══ Dataset entries

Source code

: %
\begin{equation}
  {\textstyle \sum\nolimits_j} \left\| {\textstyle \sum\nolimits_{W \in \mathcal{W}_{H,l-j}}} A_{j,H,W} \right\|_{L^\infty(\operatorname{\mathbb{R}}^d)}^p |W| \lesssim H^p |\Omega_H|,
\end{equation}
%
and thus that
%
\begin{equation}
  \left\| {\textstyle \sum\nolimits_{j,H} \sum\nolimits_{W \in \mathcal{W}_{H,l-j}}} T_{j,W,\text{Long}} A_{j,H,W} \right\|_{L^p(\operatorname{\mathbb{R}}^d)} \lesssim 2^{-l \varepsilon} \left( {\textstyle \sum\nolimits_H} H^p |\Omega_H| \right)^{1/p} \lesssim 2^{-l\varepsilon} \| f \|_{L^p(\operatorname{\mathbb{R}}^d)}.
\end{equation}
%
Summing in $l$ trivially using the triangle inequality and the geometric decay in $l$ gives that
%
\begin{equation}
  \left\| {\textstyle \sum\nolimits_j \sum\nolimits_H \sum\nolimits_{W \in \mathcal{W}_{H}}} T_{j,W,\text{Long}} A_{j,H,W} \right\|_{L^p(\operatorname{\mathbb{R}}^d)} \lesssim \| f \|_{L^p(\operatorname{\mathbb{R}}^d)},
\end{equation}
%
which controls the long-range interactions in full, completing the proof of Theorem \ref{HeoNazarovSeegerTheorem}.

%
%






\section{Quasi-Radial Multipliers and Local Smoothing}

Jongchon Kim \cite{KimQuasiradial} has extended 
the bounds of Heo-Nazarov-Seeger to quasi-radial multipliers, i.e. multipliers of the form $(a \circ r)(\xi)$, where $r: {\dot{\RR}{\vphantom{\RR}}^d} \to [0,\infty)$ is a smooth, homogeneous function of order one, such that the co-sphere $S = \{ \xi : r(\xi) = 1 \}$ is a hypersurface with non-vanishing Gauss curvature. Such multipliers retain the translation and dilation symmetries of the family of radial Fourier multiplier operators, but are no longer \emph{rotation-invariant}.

════

Task details: The material must be transcribed exactly, down to the last line.

Your solution:
Source code

: %
\begin{equation}
  {\textstyle \sum\nolimits_j} \left\| {\textstyle \sum\nolimits_{W \in \mathcal{W}_{H,l-j}}} A_{j,H,W} \right\|_{L^\infty(\operatorname{\mathbb{R}}^d)}^p |W| \lesssim H^p |\Omega_H|,
\end{equation}
%
and thus that
%
\begin{equation}
  \left\| {\textstyle \sum\nolimits_{j,H} \sum\nolimits_{W \in \mathcal{W}_{H,l-j}}} T_{j,W,\text{Long}} A_{j,H,W} \right\|_{L^p(\operatorname{\mathbb{R}}^d)} \lesssim 2^{-l \varepsilon} \left( {\textstyle \sum\nolimits_H} H^p |\Omega_H| \right)^{1/p} \lesssim 2^{-l\varepsilon} \| f \|_{L^p(\operatorname{\mathbb{R}}^d)}.
\end{equation}
%
Summing in $l$ trivially using the triangle inequality and the geometric decay in $l$ gives that
%
\begin{equation}
  \left\| {\textstyle \sum\nolimits_j \sum\nolimits_H \sum\nolimits_{W \in \mathcal{W}_{H}}} T_{j,W,\text{Long}} A_{j,H,W} \right\|_{L^p(\operatorname{\mathbb{R}}^d)} \lesssim \| f \|_{L^p(\operatorname{\mathbb{R}}^d)},
\end{equation}
%
which controls the long-range interactions in full, completing the proof of Theorem \ref{HeoNazarovSeegerTheorem}.

%
%






\section{Quasi-Radial Multipliers and Local Smoothing}

Jongchon Kim \cite{KimQuasiradial} has extended 
the bounds of Heo-Nazarov-Seeger to quasi-radial multipliers, i.e. multipliers of the form $(a \circ r)(\xi)$, where $r: {\dot{\RR}{\vphantom{\RR}}^d} \to [0,\infty)$ is a smooth, homogeneous function of order one, such that the co-sphere $S = \{ \xi : r(\xi) = 1 \}$ is a hypersurface with non-vanishing Gauss curvature. Such multipliers retain the translation and dilation symmetries of the family of radial Fourier multiplier operators, but are no longer \emph{rotation-invariant}.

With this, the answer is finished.